Ukrainian Prime Minister Yulia Tymoshenko, who brokered the supply deal, says she will discuss how volumes in the contract can be lowered when she meets Prime Minister Vladimir Putin in Moscow on Wednesday.
Ukraine expects to import 33 bcm this year, compared with about 55 bcm last year. In the first quarter, it imported 2.5 bcm, half of the contracted volumes, a fact that may yet spark another dispute between Kiev and Moscow.
Russia's position on the lower volumes is so far unclear. Gazprom chief executive Alexei Miller suggested that the company could fine Ukraine for underbuying, while other officials have said no sanctions are planned.

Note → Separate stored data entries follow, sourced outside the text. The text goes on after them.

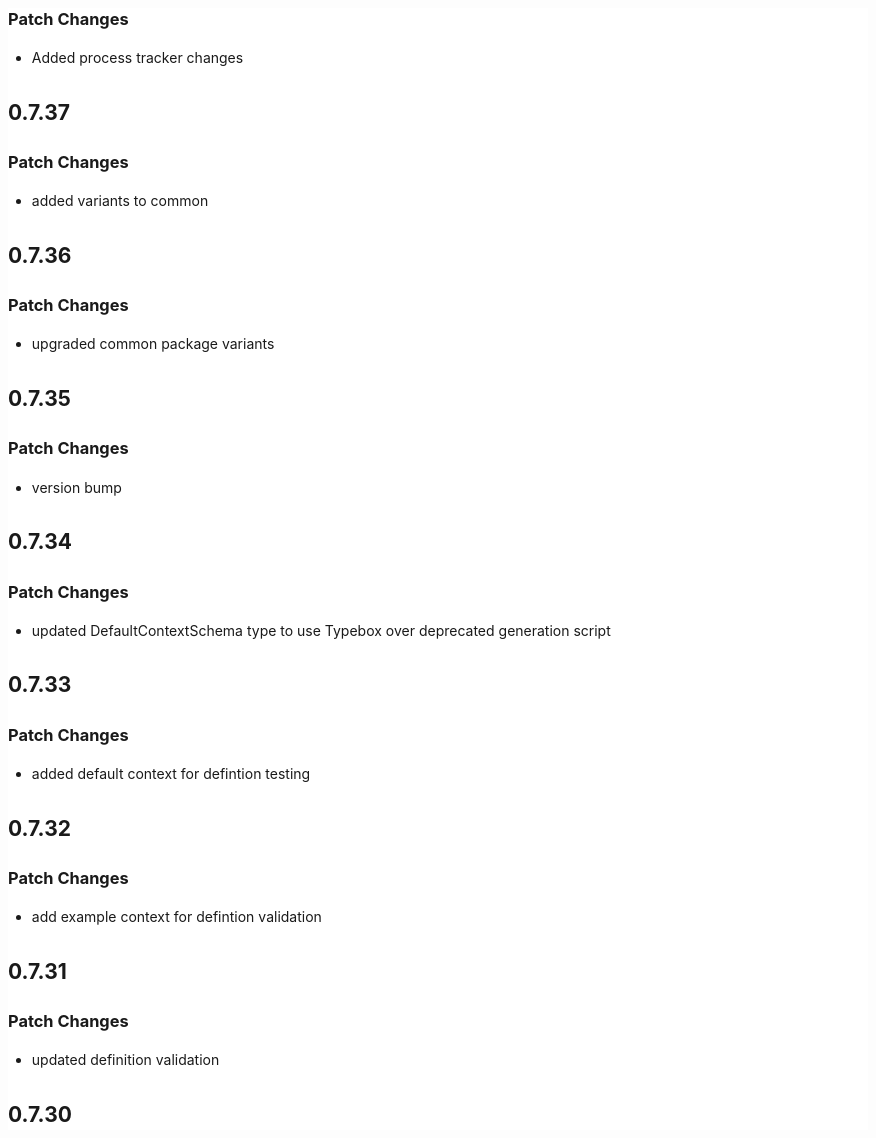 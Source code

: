 ### Patch Changes

- Added process tracker changes

## 0.7.37

### Patch Changes

- added variants to common

## 0.7.36

### Patch Changes

- upgraded common package variants

## 0.7.35

### Patch Changes

- version bump

## 0.7.34

### Patch Changes

- updated DefaultContextSchema type to use Typebox over deprecated generation script

## 0.7.33

### Patch Changes

- added default context for defintion testing

## 0.7.32

### Patch Changes

- add example context for defintion validation

## 0.7.31

### Patch Changes

- updated definition validation

## 0.7.30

Naftogaz also said the price for gas in the second quarter would be $270.95 per 1,000 cubic meters, a dollar higher than its initial estimates and much lower than the $360 it paid in the first three months of 2009.
Last year, Ukraine paid $179.50 per thousand cubic meters throughout the year. This year, the price is a 20 percent discount on European prices and has to be calculated quarterly.
Sharp gas-price hikes since 2005 have pushed Ukraine's trade and current accounts into deficit, which in turn has weighed on the hryvna's exchange rate.
The hryvna has lost almost 60 percent of its value against the dollar since September.
Tymoshenko has said the average price that Ukraine will pay for gas in 2009 will be $228 per thousand cubic meters as prices for gas fall throughout the year. Analysts have said the current account could become balanced this year as imports drop off.
nHungarian gas wholesaler Emfesz said its supplier, RosUkrEnergo, had difficulties in getting gas out of storage in Ukraine and that in the future it would buy from RosGas.
Swiss-based trader RosUkrEnergo is half-owned by Gazprom, while Ukrainian businessman Dmitry Firtash owns another 45 percent stake. Firtash is also the owner of Emfesz.
RosUkrEnergo lost its role as a supply intermediary between Russia and Ukraine in January, and Ukrainian authorities took over 11 bcm of stored gas, which RosUkrEnergo says still belongs to it.
Istvan Goczi, managing director of Emfesz, said the firm expected to switch to the new supplier within a couple of days. Goczi said RosGas was controlled by Gazprom.